▸ To do
For the material below, output exactly the span from the line with "## Интерфейс приложения" to the line with "### Страница сыгранных матчей - /matches", including both, and nothing besides.

══ Records for the task ══

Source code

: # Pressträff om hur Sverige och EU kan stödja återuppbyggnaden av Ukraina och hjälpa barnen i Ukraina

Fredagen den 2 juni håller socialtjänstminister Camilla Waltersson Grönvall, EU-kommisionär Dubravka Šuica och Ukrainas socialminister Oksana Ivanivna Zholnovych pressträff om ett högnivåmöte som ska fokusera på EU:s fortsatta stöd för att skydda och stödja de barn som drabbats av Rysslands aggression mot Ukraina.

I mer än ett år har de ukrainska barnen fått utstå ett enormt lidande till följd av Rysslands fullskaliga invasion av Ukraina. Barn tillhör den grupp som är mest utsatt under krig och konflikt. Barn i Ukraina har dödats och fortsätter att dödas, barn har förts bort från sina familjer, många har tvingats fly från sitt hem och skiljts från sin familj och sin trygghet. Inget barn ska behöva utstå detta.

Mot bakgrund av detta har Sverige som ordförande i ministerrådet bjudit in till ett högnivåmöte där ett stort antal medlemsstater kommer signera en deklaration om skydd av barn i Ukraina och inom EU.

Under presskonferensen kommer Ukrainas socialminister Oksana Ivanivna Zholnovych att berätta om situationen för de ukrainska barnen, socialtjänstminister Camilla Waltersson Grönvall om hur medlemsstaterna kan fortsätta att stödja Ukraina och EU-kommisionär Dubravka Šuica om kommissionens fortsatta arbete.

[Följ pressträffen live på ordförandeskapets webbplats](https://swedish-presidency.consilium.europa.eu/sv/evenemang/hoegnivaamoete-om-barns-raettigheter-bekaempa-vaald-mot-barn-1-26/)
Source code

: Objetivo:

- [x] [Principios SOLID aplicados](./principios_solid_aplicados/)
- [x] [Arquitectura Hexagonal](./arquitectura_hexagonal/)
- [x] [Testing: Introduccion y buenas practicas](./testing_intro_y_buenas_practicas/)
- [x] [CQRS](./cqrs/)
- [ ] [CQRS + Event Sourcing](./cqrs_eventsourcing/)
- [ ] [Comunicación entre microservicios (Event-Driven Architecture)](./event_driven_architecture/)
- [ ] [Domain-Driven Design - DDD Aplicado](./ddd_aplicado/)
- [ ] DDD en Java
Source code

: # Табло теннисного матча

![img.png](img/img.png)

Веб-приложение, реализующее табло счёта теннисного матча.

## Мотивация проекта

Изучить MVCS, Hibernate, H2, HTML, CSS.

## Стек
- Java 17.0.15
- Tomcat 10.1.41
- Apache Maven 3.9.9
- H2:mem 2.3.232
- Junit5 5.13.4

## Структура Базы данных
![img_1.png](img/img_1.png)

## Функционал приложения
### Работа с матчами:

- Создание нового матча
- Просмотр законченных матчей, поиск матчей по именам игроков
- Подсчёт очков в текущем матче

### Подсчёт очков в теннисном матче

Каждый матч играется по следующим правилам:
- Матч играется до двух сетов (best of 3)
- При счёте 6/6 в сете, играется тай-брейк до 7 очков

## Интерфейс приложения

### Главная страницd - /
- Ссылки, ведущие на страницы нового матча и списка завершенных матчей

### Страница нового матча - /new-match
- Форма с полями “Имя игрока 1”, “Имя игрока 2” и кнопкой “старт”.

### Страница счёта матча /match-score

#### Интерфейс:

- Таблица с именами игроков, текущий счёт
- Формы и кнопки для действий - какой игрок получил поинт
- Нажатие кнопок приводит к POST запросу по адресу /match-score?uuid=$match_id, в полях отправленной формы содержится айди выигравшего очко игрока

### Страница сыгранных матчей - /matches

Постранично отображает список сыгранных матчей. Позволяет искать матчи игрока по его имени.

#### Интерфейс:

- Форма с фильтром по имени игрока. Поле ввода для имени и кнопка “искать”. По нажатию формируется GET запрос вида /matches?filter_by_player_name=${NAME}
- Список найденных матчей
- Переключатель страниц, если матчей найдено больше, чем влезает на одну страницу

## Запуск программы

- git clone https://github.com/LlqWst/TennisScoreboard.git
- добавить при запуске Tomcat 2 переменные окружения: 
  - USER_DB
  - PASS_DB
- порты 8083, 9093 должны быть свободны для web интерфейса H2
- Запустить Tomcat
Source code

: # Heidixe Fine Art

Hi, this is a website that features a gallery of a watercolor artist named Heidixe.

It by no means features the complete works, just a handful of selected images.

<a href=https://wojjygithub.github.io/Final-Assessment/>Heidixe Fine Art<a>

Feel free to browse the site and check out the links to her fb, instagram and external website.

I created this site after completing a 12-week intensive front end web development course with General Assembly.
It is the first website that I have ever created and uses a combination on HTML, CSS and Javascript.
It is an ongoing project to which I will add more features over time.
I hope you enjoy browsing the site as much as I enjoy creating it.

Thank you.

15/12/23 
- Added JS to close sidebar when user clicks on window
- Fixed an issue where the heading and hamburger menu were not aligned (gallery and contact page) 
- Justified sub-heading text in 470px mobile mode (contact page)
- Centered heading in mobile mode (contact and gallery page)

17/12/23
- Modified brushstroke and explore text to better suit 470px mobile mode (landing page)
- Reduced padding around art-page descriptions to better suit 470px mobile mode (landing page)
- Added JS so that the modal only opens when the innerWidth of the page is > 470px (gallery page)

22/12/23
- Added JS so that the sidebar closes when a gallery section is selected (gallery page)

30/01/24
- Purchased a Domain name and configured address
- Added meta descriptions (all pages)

═══

▸ Response
## Интерфейс приложения

### Главная страницd - /
- Ссылки, ведущие на страницы нового матча и списка завершенных матчей

### Страница нового матча - /new-match
- Форма с полями “Имя игрока 1”, “Имя игрока 2” и кнопкой “старт”.

### Страница счёта матча /match-score

#### Интерфейс:

- Таблица с именами игроков, текущий счёт
- Формы и кнопки для действий - какой игрок получил поинт
- Нажатие кнопок приводит к POST запросу по адресу /match-score?uuid=$match_id, в полях отправленной формы содержится айди выигравшего очко игрока

### Страница сыгранных матчей - /matches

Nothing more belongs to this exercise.